Iris steps forward, and Death's shoulders straighten. It extends a clawed hand towards her reflexively before retracting it, almost violently. The room tenses anticipatorily, but Iris doesn't flinch, approaching steadily. She pauses three feet away and looks up at Its face. Death's breath halts and does not resume; the intermittent blinks cease, forgotten. Staring at her, hungry and quiet, Death is almost human.
At last, she asks softly, "What's wrong?"
Death cannot speak, nor can It touch the living without extinguishing them. Mute and stranded, It can only look away after a long moment, unable to convey the ten thousand emotions that brought It here.
I wanted to see you.
I wanted to get over it.
I wanted to see this place.
I wanted to rest.
I wanted to run.
Instead, It holds up a hand, palm facing her. She looks at Its hand, then back at Death's unblinking eyes, and finally she mirrors It. Their hands do not touch, an inch of space hovering between them.
It is only when Death pries Itself away, lowering Its hand, that Iris does the same.
. o .
What's it like, being in love with Death?

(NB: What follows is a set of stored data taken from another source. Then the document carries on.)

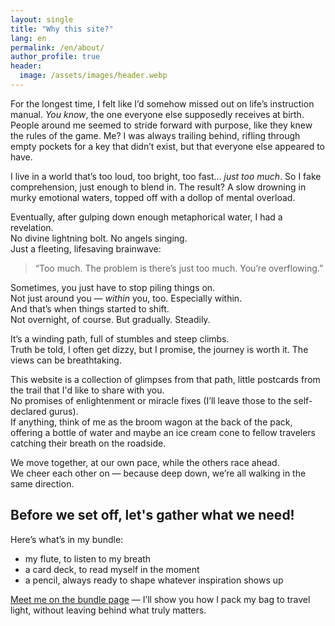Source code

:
 ```yaml
---
layout: single
title: "Why this site?"
lang: en
permalink: /en/about/
author_profile: true
header:
  image: /assets/images/header.webp
---
```


For the longest time, I felt like I’d somehow missed out on life’s instruction manual.
*You know*, the one everyone else supposedly receives at birth.
People around me seemed to stride forward with purpose, like they knew the rules of the game.
Me? I was always trailing behind, rifling through empty pockets for a key that didn’t exist,
but that everyone else appeared to have.

I live in a world that’s too loud, too bright, too fast… *just too much*.
So I fake comprehension, just enough to blend in.
The result? A slow drowning in murky emotional waters, topped off with a dollop of mental overload.

Eventually, after gulping down enough metaphorical water, I had a revelation.  
No divine lightning bolt. No angels singing.  
Just a fleeting, lifesaving brainwave:  
> “Too much. The problem is there’s just too much. You’re overflowing.”

Sometimes, you just have to stop piling things on.  
Not just around you — _within_ you, too. Especially within.  
And that’s when things started to shift.  
Not overnight, of course. But gradually. Steadily.

It’s a winding path, full of stumbles and steep climbs.  
Truth be told, I often get dizzy, but I promise, the journey is worth it. The views can be breathtaking.

This website is a collection of glimpses from that path, little postcards from the trail that I'd like to share with you.  
No promises of enlightenment or miracle fixes (I’ll leave those to the self-declared gurus).  
If anything, think of me as the broom wagon at the back of the pack,  
offering a bottle of water and maybe an ice cream cone to fellow travelers catching their breath on the roadside.

We move together, at our own pace, while the others race ahead.  
We cheer each other on — because deep down, we’re all walking in the same direction.

## Before we set off, let's gather what we need!

Here’s what’s in my bundle:

- my flute, to listen to my breath  
- a card deck, to read myself in the moment  
- a pencil, always ready to shape whatever inspiration shows up

[Meet me on the bundle page](/en/bundle/) — I’ll show you how I pack my bag to travel light, without leaving behind what truly matters.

More ordinary than one might think. Death sits with her at the table and holds an empty coffee cup between Its clawed black hands while she talks to It, telling It about the articles that she is writing and the projects she has planned. Death walks alongside her in the woods, a deep part of the woods where no one else will find them, and in silence they appreciate the living, breathing forest together. Death finds her in the middle of the night and knocks Its knuckles against the doorframe, tugging her out of a sound sleep so they might sit on the couch together, not touching. Death kneels in front of Its own grave, silently reflective, holding a dead rose in Its hand.
It's been three years since Death became a fixture in their lives, a tangible presence that they dare not touch.
It's been three years, two months, and sixteen days since Barry died.
Death sits on the swing on her father's porch, staring out into the quiet street. There isn't much space next to It, but Iris feels bold, today. She sits next to It, barely any space between them. Its breath stops, but she merely rocks the swing with her feet. It picks up the motion without missing a beat, rocking on Its own feet, permitting her to lift hers off the ground. The air smells like freshly-mown grass.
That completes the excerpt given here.